Rich Shepard
2024-Jan-22 15:45 UTC
[R] Use of geometric mean for geochemical concentrations
A statistical question, not specific to R. I'm asking for a pointer for a source of definitive descriptions of what types of data are best summarized by the arithmetic, geometric, and harmonic means. As an aquatic ecologist I see regulators apply the geometric mean to geochemical concentrations rather than using the arithmetic mean. I want to know whether the geometric mean of a set of chemical concentrations (e.g., in mg/L) is an appropriate representation of the expected value.
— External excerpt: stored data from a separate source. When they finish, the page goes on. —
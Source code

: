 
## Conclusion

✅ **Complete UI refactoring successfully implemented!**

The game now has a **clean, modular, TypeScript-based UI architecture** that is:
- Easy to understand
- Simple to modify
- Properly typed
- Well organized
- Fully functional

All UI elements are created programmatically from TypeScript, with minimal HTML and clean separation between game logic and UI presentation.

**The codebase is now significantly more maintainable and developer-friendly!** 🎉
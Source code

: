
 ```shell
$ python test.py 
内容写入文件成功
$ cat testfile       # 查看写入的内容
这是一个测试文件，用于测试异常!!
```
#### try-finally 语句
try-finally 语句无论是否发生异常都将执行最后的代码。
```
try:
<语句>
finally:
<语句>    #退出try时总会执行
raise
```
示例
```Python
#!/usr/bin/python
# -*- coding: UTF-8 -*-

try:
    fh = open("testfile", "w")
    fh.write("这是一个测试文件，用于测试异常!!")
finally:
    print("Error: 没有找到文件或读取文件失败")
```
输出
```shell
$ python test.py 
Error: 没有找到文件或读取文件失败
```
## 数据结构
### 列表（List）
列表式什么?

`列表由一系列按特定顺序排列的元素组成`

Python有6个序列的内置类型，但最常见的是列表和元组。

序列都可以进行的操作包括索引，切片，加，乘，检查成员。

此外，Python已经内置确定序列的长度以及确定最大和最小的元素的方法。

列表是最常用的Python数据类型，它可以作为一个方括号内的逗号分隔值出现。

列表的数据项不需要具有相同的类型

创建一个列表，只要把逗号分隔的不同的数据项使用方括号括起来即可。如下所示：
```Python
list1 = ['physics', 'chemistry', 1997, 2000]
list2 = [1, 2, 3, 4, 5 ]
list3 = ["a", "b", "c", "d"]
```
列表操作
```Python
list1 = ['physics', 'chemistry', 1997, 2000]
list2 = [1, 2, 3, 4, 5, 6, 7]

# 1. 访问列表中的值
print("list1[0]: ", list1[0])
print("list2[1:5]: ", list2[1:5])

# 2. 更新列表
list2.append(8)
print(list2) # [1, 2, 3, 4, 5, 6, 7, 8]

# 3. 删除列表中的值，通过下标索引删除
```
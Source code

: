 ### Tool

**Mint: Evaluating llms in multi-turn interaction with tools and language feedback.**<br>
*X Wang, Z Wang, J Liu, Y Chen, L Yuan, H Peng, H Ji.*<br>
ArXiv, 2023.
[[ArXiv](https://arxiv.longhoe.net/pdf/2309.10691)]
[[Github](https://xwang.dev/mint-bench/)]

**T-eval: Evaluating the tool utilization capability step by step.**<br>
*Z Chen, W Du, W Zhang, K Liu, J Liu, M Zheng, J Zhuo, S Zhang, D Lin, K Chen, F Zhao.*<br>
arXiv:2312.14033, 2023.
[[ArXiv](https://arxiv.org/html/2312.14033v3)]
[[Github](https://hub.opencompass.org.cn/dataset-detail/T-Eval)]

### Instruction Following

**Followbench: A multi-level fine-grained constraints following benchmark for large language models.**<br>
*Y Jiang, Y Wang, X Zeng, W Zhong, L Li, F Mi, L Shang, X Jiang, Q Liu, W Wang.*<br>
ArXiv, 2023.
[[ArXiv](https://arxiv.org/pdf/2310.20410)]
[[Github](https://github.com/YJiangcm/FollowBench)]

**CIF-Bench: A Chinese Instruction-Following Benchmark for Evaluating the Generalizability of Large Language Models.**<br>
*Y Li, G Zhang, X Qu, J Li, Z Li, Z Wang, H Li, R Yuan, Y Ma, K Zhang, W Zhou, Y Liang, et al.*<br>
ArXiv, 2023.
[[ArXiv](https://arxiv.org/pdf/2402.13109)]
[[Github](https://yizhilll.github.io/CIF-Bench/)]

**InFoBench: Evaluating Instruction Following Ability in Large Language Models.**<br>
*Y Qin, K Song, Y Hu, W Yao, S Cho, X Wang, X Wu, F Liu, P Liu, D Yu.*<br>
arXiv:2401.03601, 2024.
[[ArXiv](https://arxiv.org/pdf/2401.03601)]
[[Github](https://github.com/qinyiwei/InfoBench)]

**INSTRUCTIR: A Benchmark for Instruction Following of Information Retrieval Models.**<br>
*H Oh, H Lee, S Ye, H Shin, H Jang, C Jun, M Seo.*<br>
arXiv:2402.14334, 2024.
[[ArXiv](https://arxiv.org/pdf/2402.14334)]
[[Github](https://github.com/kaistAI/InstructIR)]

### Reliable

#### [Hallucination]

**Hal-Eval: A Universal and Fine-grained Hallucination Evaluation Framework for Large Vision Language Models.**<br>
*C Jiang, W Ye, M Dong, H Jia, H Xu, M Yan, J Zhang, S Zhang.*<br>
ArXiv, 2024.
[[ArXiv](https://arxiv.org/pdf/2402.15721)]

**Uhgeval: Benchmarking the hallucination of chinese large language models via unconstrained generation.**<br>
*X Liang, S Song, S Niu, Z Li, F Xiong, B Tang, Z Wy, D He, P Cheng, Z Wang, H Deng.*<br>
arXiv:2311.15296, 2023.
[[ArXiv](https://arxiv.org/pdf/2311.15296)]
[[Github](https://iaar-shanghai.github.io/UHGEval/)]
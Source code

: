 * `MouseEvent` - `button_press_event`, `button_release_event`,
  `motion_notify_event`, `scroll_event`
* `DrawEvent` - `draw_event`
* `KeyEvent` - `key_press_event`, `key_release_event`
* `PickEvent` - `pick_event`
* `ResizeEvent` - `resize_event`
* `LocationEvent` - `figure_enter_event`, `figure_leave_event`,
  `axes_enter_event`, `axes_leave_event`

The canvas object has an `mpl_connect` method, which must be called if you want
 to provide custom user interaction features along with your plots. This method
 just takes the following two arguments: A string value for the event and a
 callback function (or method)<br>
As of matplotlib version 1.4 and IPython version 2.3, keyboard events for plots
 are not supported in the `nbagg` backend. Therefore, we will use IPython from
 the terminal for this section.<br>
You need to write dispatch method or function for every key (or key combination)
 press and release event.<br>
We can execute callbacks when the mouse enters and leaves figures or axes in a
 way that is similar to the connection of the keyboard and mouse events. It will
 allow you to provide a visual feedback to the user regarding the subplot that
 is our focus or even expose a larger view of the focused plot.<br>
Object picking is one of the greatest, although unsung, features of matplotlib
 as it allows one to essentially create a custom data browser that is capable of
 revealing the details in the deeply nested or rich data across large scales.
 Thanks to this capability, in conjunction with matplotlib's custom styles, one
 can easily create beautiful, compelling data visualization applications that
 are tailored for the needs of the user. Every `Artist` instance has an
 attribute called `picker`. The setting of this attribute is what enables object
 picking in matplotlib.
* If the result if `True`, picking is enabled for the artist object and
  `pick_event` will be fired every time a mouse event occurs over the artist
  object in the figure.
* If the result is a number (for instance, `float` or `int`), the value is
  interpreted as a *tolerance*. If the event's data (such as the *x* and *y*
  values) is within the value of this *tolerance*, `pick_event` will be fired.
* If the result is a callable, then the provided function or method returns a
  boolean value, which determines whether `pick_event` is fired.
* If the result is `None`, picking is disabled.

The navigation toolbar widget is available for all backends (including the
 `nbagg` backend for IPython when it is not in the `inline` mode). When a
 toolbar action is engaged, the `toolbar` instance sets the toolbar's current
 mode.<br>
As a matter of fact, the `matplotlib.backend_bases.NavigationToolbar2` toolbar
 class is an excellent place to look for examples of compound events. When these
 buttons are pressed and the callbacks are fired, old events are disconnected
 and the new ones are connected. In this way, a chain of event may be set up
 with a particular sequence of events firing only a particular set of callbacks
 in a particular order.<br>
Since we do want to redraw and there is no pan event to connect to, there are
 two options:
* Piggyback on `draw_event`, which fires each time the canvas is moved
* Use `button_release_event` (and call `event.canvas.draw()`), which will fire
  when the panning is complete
If not, I want to explain this to non-technical decision-makers; if so, I want to understand why my assumption is wrong. TIA, Rich
Bert Gunter
2024-Jan-22 15:48 UTC
[R] Use of geometric mean for geochemical concentrations
better posted on r-sig-ecology? -- or maybe even stack exchange? Cheers, Bert On Mon, Jan 22, 2024 at 7:45?AM Rich Shepard <rshepard at appl-ecosys.com> wrote:> A statistical question, not specific to R. > > I'm asking for a pointer for a source of definitive descriptions of what > types of data are best summarized by the arithmetic, geometric, and > harmonic > means. > > As an aquatic ecologist I see regulators apply the geometric mean to > geochemical concentrations rather than using the arithmetic mean. I want to > know whether the geometric mean of a set of chemical concentrations (e.g., > in mg/L) is an appropriate representation of the expected value. If not, I > want to explain this to non-technical decision-makers; if so, I want to > understand why my assumption is wrong. > > TIA, > > Rich > > ______________________________________________ > R-help at r-project.org mailing list -- To UNSUBSCRIBE and more, see > https://stat.ethz.ch/mailman/listinfo/r-help > PLEASE do read the posting guide > http://www.R-project.org/posting-guide.html > and provide commented, minimal, self-contained, reproducible code. >[[alternative HTML version deleted]]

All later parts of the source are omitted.